As Steve notes in a quotation much further down in the Post article, the main effect of the increase in incarceration was to help cut the crime rate in half, making life vastly more peaceful and secure for all of us, but particularly in minority communities. And the people with whom this (literally) life-saving strategy "fell out of favor" tended to make their homes, not in minority communities, but in the swank precincts of the Upper East Side, San Francisco and Bethesda.
And as previously noted on this blog, far from falling out of favor, get-tough police and policing now, according to Gallup, enjoy more respect that at almost any time in the last 50 years. The get-tough approach has fallen out of favor, not with normal people, but with the academic and think-tank crowd -- not that it was ever in favor with them anyway.

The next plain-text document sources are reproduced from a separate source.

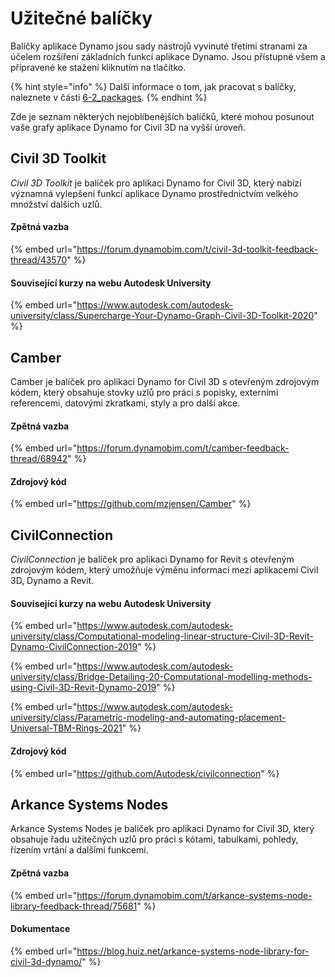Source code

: # Užitečné balíčky

Balíčky aplikace Dynamo jsou sady nástrojů vyvinuté třetími stranami za účelem rozšíření základních funkcí aplikace Dynamo. Jsou přístupné všem a připravené ke stažení kliknutím na tlačítko.

{% hint style="info" %}
 Další informace o tom, jak pracovat s balíčky, naleznete v části [6-2_packages](../6\_custom\_nodes\_and\_packages/6-2\_packages/ "mention"). 
{% endhint %}

Zde je seznam některých nejoblíbenějších balíčků, které mohou posunout vaše grafy aplikace Dynamo for Civil 3D na vyšší úroveň.

## Civil 3D Toolkit

_Civil 3D Toolkit_ je balíček pro aplikaci Dynamo for Civil 3D, který nabízí významná vylepšení funkcí aplikace Dynamo prostřednictvím velkého množství dalších uzlů.

#### Zpětná vazba

{% embed url="https://forum.dynamobim.com/t/civil-3d-toolkit-feedback-thread/43570" %}

#### Související kurzy na webu Autodesk University

{% embed url="https://www.autodesk.com/autodesk-university/class/Supercharge-Your-Dynamo-Graph-Civil-3D-Toolkit-2020" %}

## Camber

Camber je balíček pro aplikaci Dynamo for Civil 3D s otevřeným zdrojovým kódem, který obsahuje stovky uzlů pro práci s popisky, externími referencemi, datovými zkratkami, styly a pro další akce.

#### Zpětná vazba

{% embed url="https://forum.dynamobim.com/t/camber-feedback-thread/68942" %}

#### Zdrojový kód

{% embed url="https://github.com/mzjensen/Camber" %}

## CivilConnection

_CivilConnection_ je balíček pro aplikaci Dynamo for Revit s otevřeným zdrojovým kódem, který umožňuje výměnu informací mezi aplikacemi Civil 3D, Dynamo a Revit.

#### Související kurzy na webu Autodesk University

{% embed url="https://www.autodesk.com/autodesk-university/class/Computational-modeling-linear-structure-Civil-3D-Revit-Dynamo-CivilConnection-2019" %}

{% embed url="https://www.autodesk.com/autodesk-university/class/Bridge-Detailing-20-Computational-modelling-methods-using-Civil-3D-Revit-Dynamo-2019" %}

{% embed url="https://www.autodesk.com/autodesk-university/class/Parametric-modeling-and-automating-placement-Universal-TBM-Rings-2021" %}

#### Zdrojový kód

{% embed url="https://github.com/Autodesk/civilconnection" %}

## Arkance Systems Nodes

Arkance Systems Nodes je balíček pro aplikaci Dynamo for Civil 3D, který obsahuje řadu užitečných uzlů pro práci s kótami, tabulkami, pohledy, řízením vrtání a dalšími funkcemi.

#### Zpětná vazba

{% embed url="https://forum.dynamobim.com/t/arkance-systems-node-library-feedback-thread/75681" %}

#### Dokumentace

{% embed url="https://blog.huiz.net/arkance-systems-node-library-for-civil-3d-dynamo/" %}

Oh, and could we ask: How is respect for those groups faring just now? Gallup has done them a favor by not polling it (although in a related poll four months ago, Gallup found that respect for police was three times higher than it is for lawyers, http://www.gallup.com/poll/200057/americans-rate-healthcare-providers-high-honesty-ethics.aspx).
Advocates of criminal justice reform argue that Sessions and Cook are going in the wrong direction -- back to a strategy that tore apart families and sent low-level drug offenders, disproportionately minority citizens, to prison for long sentences.
"They are throwing decades of improved techniques and technologies out the window in favor of a failed approach," said Kevin Ring, president of Families Against Mandatory Minimums (FAMM).
Kevin Ring, a friendly adversary of mine, has not to my knowledge explained in what sense massively reducing crime is a "failed approach." Isn't reducing crime the main thing we want the criminal justice system to do?
My favorite line in the Post article was this:
"If there was a flickering candle of hope that remained for sentencing reform, Cook's appointment was a fire hose," said Ring, of FAMM. "There simply aren't enough backhoes to build all the prisons it would take to realize Steve Cook's vision for America."
I'm grateful that Kevin acknowledges what other sentence reduction advocates continue wistfully, and falsely, to deny, i.e., that their pro-criminal agenda is going nowhere. Still, I have an optimistic thought for them. We can vastly reduce incarceration by implementing some changes I'm going to presume both Kevin Ring and Steve Cook would support. They are easy to summarize.
We can build an intolerant culture. Instead of making excuses and fanning grievance, such a culture would unequivocally condemn stealing stuff, cheating people, selling drugs and using violence to settle your scores. When we restore the good name of intolerance for those things, we won't need prisons or backhoes or FAMM.
Until then, thank goodness for Jeff Sessions and Steve Cook.